We have a job that pulls messages off a Kafka topic. The job runs hourly and it's important that the job complete before the next hour arrives.
I'm trying to set up an alert that will tell me that the consumergroup_lag isn't going to hit zero before the next hour occurs. I'm not really sure how to do this in PromQL.
So far, I have
predict_linear(kafka_consumergroup_group_lag{topic="foo",group="bar"}[10m], 3600) > 0
but that always looks 60 minutes ahead instead of ahead until the next hour boundary. I've looked at the hour()
function and joining, but I'm not putting two and two together.

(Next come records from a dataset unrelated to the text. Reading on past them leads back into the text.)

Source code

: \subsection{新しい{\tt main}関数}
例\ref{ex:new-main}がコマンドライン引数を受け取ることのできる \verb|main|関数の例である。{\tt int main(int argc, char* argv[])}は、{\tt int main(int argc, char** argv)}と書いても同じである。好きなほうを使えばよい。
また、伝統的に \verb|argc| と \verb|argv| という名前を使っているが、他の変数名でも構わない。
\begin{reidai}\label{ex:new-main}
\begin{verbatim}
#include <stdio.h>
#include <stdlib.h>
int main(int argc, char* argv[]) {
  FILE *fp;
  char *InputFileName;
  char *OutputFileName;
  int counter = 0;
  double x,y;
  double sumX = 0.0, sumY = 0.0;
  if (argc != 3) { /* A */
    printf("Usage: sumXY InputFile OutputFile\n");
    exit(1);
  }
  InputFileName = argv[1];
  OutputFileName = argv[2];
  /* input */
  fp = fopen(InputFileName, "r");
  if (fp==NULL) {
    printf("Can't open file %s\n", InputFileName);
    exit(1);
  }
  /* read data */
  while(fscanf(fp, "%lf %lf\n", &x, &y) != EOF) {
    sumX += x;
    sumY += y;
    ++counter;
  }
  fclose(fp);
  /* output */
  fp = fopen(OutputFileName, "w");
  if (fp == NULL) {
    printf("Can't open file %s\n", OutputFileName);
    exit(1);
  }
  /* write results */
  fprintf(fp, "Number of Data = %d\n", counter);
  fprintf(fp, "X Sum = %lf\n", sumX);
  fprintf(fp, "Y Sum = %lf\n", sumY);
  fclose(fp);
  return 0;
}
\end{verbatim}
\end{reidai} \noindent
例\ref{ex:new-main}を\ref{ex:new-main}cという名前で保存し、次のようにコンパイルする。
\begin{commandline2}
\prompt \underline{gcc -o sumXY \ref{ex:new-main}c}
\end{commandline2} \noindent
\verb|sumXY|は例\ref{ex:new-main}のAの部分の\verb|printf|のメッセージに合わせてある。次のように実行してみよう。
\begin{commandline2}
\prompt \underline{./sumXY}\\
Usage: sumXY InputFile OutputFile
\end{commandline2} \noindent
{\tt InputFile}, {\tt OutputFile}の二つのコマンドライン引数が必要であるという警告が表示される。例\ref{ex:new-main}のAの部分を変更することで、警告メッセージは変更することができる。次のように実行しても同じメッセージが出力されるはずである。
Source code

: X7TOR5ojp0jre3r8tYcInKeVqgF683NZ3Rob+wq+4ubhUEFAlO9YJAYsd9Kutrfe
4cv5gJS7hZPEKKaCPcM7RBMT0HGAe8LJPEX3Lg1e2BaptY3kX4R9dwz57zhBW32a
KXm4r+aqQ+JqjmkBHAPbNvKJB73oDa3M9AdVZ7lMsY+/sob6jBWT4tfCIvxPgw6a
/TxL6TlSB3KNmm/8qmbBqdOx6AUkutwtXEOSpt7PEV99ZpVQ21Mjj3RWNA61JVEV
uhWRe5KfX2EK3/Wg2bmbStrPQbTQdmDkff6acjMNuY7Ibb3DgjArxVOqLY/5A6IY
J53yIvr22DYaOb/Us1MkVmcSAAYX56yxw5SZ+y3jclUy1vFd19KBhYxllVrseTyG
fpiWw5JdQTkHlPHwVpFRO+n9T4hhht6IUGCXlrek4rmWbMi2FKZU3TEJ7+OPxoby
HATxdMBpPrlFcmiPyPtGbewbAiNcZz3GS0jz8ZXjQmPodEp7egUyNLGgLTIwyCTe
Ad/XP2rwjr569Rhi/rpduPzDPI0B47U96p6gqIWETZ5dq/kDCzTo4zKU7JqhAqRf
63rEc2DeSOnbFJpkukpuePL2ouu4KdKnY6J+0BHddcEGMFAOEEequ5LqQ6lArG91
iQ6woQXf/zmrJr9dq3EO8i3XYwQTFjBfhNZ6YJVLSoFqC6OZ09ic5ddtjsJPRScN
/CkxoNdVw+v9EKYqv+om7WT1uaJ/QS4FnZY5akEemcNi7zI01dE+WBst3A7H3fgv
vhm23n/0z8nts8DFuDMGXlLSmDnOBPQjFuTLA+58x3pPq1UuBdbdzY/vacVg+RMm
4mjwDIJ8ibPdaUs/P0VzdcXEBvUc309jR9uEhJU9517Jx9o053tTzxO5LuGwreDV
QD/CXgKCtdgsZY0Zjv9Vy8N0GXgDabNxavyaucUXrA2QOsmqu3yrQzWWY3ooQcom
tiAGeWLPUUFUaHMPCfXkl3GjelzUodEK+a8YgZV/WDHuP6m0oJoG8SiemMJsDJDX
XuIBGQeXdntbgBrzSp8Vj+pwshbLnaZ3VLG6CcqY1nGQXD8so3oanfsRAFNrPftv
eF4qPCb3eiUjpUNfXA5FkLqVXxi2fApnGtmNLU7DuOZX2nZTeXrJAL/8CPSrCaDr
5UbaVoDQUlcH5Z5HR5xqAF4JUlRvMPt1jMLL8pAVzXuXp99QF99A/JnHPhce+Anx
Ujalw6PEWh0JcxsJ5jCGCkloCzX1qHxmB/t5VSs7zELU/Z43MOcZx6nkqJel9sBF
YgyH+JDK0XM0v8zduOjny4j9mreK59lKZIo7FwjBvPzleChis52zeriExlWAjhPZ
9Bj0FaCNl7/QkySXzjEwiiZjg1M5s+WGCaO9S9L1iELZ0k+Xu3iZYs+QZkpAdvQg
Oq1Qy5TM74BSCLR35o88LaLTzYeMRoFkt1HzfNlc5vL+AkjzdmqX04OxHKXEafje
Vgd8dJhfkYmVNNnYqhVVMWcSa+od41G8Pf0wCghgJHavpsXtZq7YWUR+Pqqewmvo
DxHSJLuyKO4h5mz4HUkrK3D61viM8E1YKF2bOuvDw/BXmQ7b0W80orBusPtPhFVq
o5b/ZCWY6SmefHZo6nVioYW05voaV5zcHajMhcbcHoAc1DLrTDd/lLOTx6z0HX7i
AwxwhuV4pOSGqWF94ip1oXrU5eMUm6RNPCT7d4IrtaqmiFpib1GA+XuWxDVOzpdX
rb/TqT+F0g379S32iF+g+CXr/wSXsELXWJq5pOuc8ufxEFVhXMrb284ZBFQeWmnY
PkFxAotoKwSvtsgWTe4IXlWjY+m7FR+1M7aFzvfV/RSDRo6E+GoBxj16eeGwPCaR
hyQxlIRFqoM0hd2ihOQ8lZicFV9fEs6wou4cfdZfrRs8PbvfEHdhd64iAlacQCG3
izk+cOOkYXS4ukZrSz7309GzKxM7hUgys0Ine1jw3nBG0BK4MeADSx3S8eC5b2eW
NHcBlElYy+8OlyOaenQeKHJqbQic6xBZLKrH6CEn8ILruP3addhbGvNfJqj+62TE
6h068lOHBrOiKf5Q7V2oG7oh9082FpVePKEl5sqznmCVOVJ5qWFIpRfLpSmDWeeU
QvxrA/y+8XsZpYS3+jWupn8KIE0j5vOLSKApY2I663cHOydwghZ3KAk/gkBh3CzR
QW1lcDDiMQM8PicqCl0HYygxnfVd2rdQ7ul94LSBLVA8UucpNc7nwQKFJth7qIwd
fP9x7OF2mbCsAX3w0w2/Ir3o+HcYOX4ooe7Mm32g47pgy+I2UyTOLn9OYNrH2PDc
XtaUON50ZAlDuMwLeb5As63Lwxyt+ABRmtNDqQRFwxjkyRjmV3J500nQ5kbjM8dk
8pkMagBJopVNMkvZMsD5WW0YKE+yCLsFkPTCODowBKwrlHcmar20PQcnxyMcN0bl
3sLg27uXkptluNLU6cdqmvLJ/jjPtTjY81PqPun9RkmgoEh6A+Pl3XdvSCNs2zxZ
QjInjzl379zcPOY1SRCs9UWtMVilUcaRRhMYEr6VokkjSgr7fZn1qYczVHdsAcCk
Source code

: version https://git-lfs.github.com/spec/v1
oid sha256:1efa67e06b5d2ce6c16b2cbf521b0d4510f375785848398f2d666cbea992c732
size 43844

I don't actually even know if what I want to do is possible in PromQL. But basically, I want to replace the 3600
in the above query with something like the little shell bit below
$(( $(date -d "$(date -d 'next hour' +'%Y-%m-%d %H:00:00%z')" +%s) - $(date +%s) ))
I know there will be issues around daylight saving time changes, but I'm not too worried about that right now.
You could try using the predict_linear
function with the time window set to the remaining seconds until the next hour. This should allow you to check if the lag would be "gone" when the next hour is reached. Something like:
predict_linear(
kafka_consumergroup_group_lag{topic="my-topic",consumergroup="group"}[10m],
3600 - (time() % 3600)
)
Using 3600 - (time() % 3600)
for the time window returns the amount of time in seconds until the next hour. This will not be 100% exact to the 00
but it should give you a good approximation.